Your objective | Pick out each line below containing "weidmueller".

Pictures paired with source code:
[Start of section]

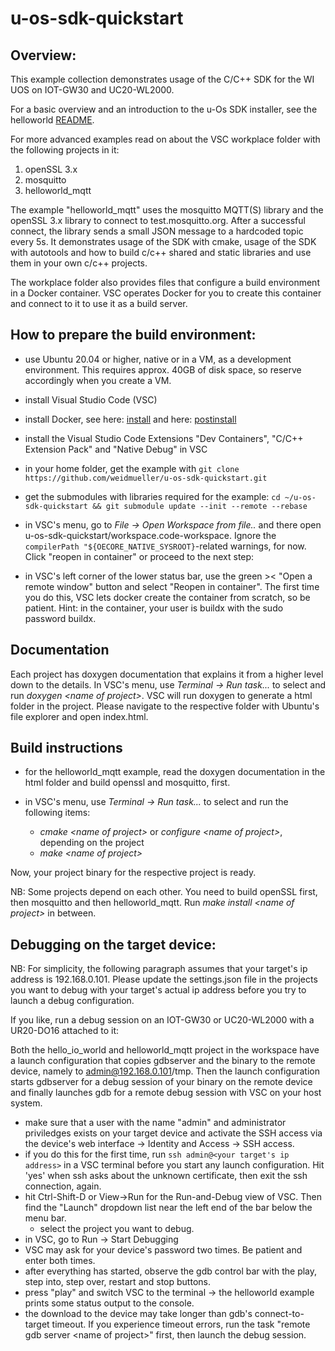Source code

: <!--
Copyright 2023 Weidmueller Interface GmbH & Co. KG <oss@weidmueller.com>
SPDX-FileCopyrightText: 2023 

SPDX-License-Identifier: Apache-2.0
-->

# u-os-sdk-quickstart

## Overview:

This example collection demonstrates usage of the C/C++ SDK for the WI UOS on IOT-GW30 and UC20-WL2000.

For a basic overview and an introduction to the u-Os SDK installer, see the helloworld [README](helloworld/README.md).

For more advanced examples read on about the VSC workplace folder with the following projects in it:

1. openSSL 3.x
2. mosquitto
3. helloworld_mqtt

The example "helloworld_mqtt" uses the mosquitto MQTT(S) library and the openSSL 3.x library to connect to test.mosquitto.org. After a successful connect, the library sends a small JSON message to a hardcoded topic every 5s.
It demonstrates usage of the SDK with cmake, usage of the SDK with autotools and how to build c/c++ shared and static libraries and use them in your own c/c++ projects.

The workplace folder also provides files that configure a build environment in a Docker container. VSC operates Docker for you to create this container and connect to it to use it as a build server.

## How to prepare the build environment:

- use Ubuntu 20.04 or higher, native or in a VM, as a development environment. This requires approx. 40GB of disk space, so reserve accordingly when you create a VM.

- install Visual Studio Code (VSC)

- install Docker, see here: [install](https://docs.docker.com/engine/install/ubuntu/) and here: [postinstall](https://docs.docker.com/engine/install/linux-postinstall/)

- install the Visual Studio Code Extensions "Dev Containers", "C/C++ Extension Pack" and "Native Debug" in VSC

- in your home folder, get the example with `git clone https://github.com/weidmueller/u-os-sdk-quickstart.git`

- get the submodules with libraries required for the example: `cd ~/u-os-sdk-quickstart && git submodule update --init --remote --rebase`

- in VSC's menu, go to *File -> Open Workspace from file..* and there open u-os-sdk-quickstart/workspace.code-workspace. Ignore the `compilerPath "${OECORE_NATIVE_SYSROOT}`-related warnings, for now. Click "reopen in container" or proceed to the next step:

- in VSC's left corner of the lower status bar, use the green >< "Open a remote window" button and select "Reopen in container". The first time you do this, VSC lets docker create the container from scratch, so be patient. Hint: in the container, your user is buildx with the sudo password buildx.

## Documentation
Each project has doxygen documentation that explains it from a higher level down to the details. 
In VSC's menu, use *Terminal -> Run task...* to select and run *doxygen <name of project\>*.
VSC will run doxygen to generate a html folder in the project. Please navigate to the respective folder with Ubuntu's file explorer and open index.html.

## Build instructions

- for the helloworld_mqtt example, read the doxygen documentation in the html folder and build openssl and mosquitto, first.

- in VSC's menu, use *Terminal -> Run task...* to select and run the following items:
    - *cmake <name of project\>* or *configure <name of project\>*, depending on the project
    - *make <name of project\>*
    
Now, your project binary for the respective project is ready.

NB: Some projects depend on each other. You need to build openSSL first, then mosquitto and then helloworld_mqtt. Run *make install <name of project\>* in between.

## Debugging on the target device:

NB: For simplicity, the following paragraph assumes that your target's ip address is 192.168.0.101. Please update the settings.json file in the projects you want to debug with your target's actual ip address before you try to launch a debug configuration.

If you like, run a debug session on an IOT-GW30 or UC20-WL2000 with a UR20-DO16 attached to it:

Both the hello_io_world and helloworld_mqtt project in the workspace have a launch configuration that copies gdbserver and the binary to the remote device, namely to admin@192.168.0.101/tmp.
Then the launch configuration starts gdbserver for a debug session of your binary on the remote device and finally launches gdb for a remote debug session with VSC on your host system.

- make sure that a user with the name "admin" and administrator priviledges exists on your target device and activate the SSH access via the device's web interface -> Identity and Access -> SSH access.
- if you do this for the first time, run `ssh admin@<your target's ip address>` in a VSC terminal before you start any launch configuration. Hit 'yes' when ssh asks about the unknown certificate, then exit the ssh connection, again.
- hit Ctrl-Shift-D or View->Run for the Run-and-Debug view of VSC. Then find the "Launch" dropdown list near the left end of the bar below the menu bar.
    - select the project you want to debug.
- in VSC, go to Run -> Start Debugging
- VSC may ask for your device's password two times. Be patient and enter both times.
- after everything has started, observe the gdb control bar with the play, step into, step over, restart and stop buttons. 
- press "play" and switch VSC to the terminal -> the helloworld example prints some status output to the console.
- the download to the device may take longer than gdb's connect-to-target timeout. If you experience timeout errors, run the task "remote gdb server <name of project\>" first, then launch the debug session.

[End of section]

Output of the task |
Copyright 2023 Weidmueller Interface GmbH & Co. KG <oss@weidmueller.com>
- in your home folder, get the example with `git clone https://github.com/weidmueller/u-os-sdk-quickstart.git`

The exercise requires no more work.